Tidak hanya di Jalan Malaka, MTQ Kendari yang menjadi landmark dan tujuan wisata serta menjadi pusat jantung Kota Kendari juga tak luput dari si manusia gerobak, jumlahnya cukup banyak terlebih diwaktu sore menjelang berbuka puasa.
Manusia gerobak menjadi fenomena suatu kota. Pertanyaannya kemudian, dari mana datangnya manusia gerobak musiman? Yang hanya muncul pada saat Ramadhan? Tidak ada yang tahu pasti jawaban itu. Saya pernah bertemu dengan manusia gerobak di Jalan Tebaununggu, Kota Kendari tepatnya di belakang MTQ sekitar pukul 21.30 Wita. Dua bapak-bapak yang duduk di trotoar jalan menunggu waktu subuh tiba. Sebelumnya terdapat ibu dan seorang anak lelaki duduk bersama diantara mereka, namun tidak lama saat akan saya hampiri ibu dan anak itu sudah bersiap untuk beranjak dari sana. Terlihat dari jauh salah satu dari bapak-bapak itu duduk sembari mengisi kebosanan dengan bermain android, saat akan saya hampiri, android itu disembunyikan.
Mereka berdua bernama Pak Untung dan Pak Ali. Ibu dan anak tadi merupakan istri dan anak dari pak Untung. Kata Pak Untung, istri dan anaknya beranjak pulang ke lokasi tinggalnya karena anak lelakinya telah mengantuk.
Baca Juga : Dirut PDAM Kendari Diduga Korupsi Dana BPJS Ketenagakerjaan Karyawannya
Tinggallah mereka berdua, Pak Untung dan Pak Ali yang terus melanjutkan peristirahatan di trotoar jalan. Meminjam istilah Twikromo (1999), mereka inilah yang disebut dengan pemulung jalanan. Pada siang hari mereka berkeliling dari satu tempat sampah ke tempat sampah lainnya. Pada malam hari mereka menempati emperan toko, pinggiran jalan, kolong jembatan, dan ruang publik lainnya untuk beristirahat.

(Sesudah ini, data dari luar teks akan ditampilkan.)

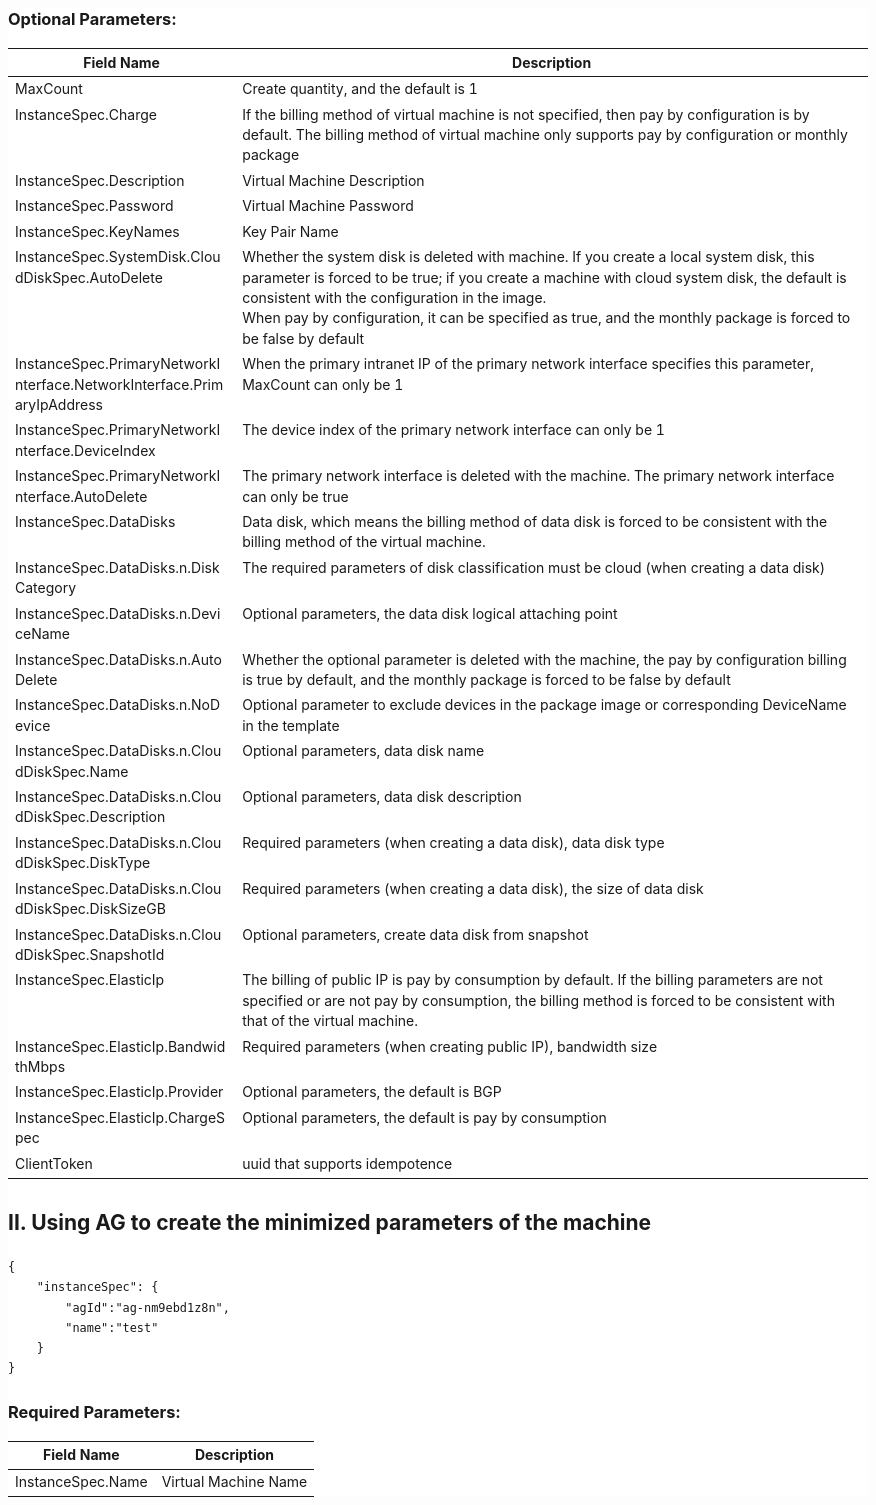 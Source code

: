 ### Optional Parameters:
|Field Name|Description|
|-|-|
|MaxCount|Create quantity, and the default is 1|
|InstanceSpec.Charge|If the billing method of virtual machine is not specified, then pay by configuration is by default. The billing method of virtual machine only supports pay by configuration or monthly package |
|InstanceSpec.Description|Virtual Machine Description|
|InstanceSpec.Password|Virtual Machine Password|
|InstanceSpec.KeyNames|Key Pair Name|
|InstanceSpec.SystemDisk.CloudDiskSpec.AutoDelete|Whether the system disk is deleted with machine. If you create a local system disk, this parameter is forced to be true; if you create a machine with cloud system disk, the default is consistent with the configuration in the image. <br>When pay by configuration, it can be specified as true, and the monthly package is forced to be false by default|
|InstanceSpec.PrimaryNetworkInterface.NetworkInterface.PrimaryIpAddress|When the primary intranet IP of the primary network interface specifies this parameter, MaxCount can only be 1|
|InstanceSpec.PrimaryNetworkInterface.DeviceIndex|The device index of the primary network interface can only be 1|
|InstanceSpec.PrimaryNetworkInterface.AutoDelete|The primary network interface is deleted with the machine. The primary network interface can only be true|
|InstanceSpec.DataDisks| Data disk, which means the billing method of data disk is forced to be consistent with the billing method of the virtual machine. |
|InstanceSpec.DataDisks.n.DiskCategory|The required parameters of disk classification must be cloud (when creating a data disk)|
|InstanceSpec.DataDisks.n.DeviceName| Optional parameters, the data disk logical attaching point|
|InstanceSpec.DataDisks.n.AutoDelete| Whether the optional parameter is deleted with the machine, the pay by configuration billing is true by default, and the monthly package is forced to be false by default|
|InstanceSpec.DataDisks.n.NoDevice| Optional parameter to exclude devices in the package image or corresponding DeviceName in the template|
|InstanceSpec.DataDisks.n.CloudDiskSpec.Name| Optional parameters, data disk name|
|InstanceSpec.DataDisks.n.CloudDiskSpec.Description| Optional parameters, data disk description|
|InstanceSpec.DataDisks.n.CloudDiskSpec.DiskType|Required parameters (when creating a data disk), data disk type|
|InstanceSpec.DataDisks.n.CloudDiskSpec.DiskSizeGB| Required parameters (when creating a data disk), the size of data disk|
|InstanceSpec.DataDisks.n.CloudDiskSpec.SnapshotId| Optional parameters, create data disk from snapshot|
|InstanceSpec.ElasticIp| The billing of public IP is pay by consumption by default. If the billing parameters are not specified or are not pay by consumption, the billing method is forced to be consistent with that of the virtual machine. |
|InstanceSpec.ElasticIp.BandwidthMbps| Required parameters (when creating public IP), bandwidth size|
|InstanceSpec.ElasticIp.Provider| Optional parameters, the default is BGP|
|InstanceSpec.ElasticIp.ChargeSpec| Optional parameters, the default is pay by consumption|
|ClientToken| uuid that supports idempotence|


## II. Using AG to create the minimized parameters of the machine
    {
        "instanceSpec": {
            "agId":"ag-nm9ebd1z8n",
            "name":"test"
        }
    }
### Required Parameters:
|Field Name|Description|
|-|-|
|InstanceSpec.Name| Virtual Machine Name|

Dua orang pria yang berstatus sebagai seorang bapak serta suami duduk di trotoar jalan hingga waktu subuh tiba ternyata bukan tanpa alasan. Mereka menanti buangan sampah plastik seperti botol mineral dan kaleng-kaleng bekas di sejumlah warung dan rumah makan begadang sekitaran MTQ. Katanya rumah makan begadang kerap kali membuang sampah sekitar pukul 03.00 Wita dini hari.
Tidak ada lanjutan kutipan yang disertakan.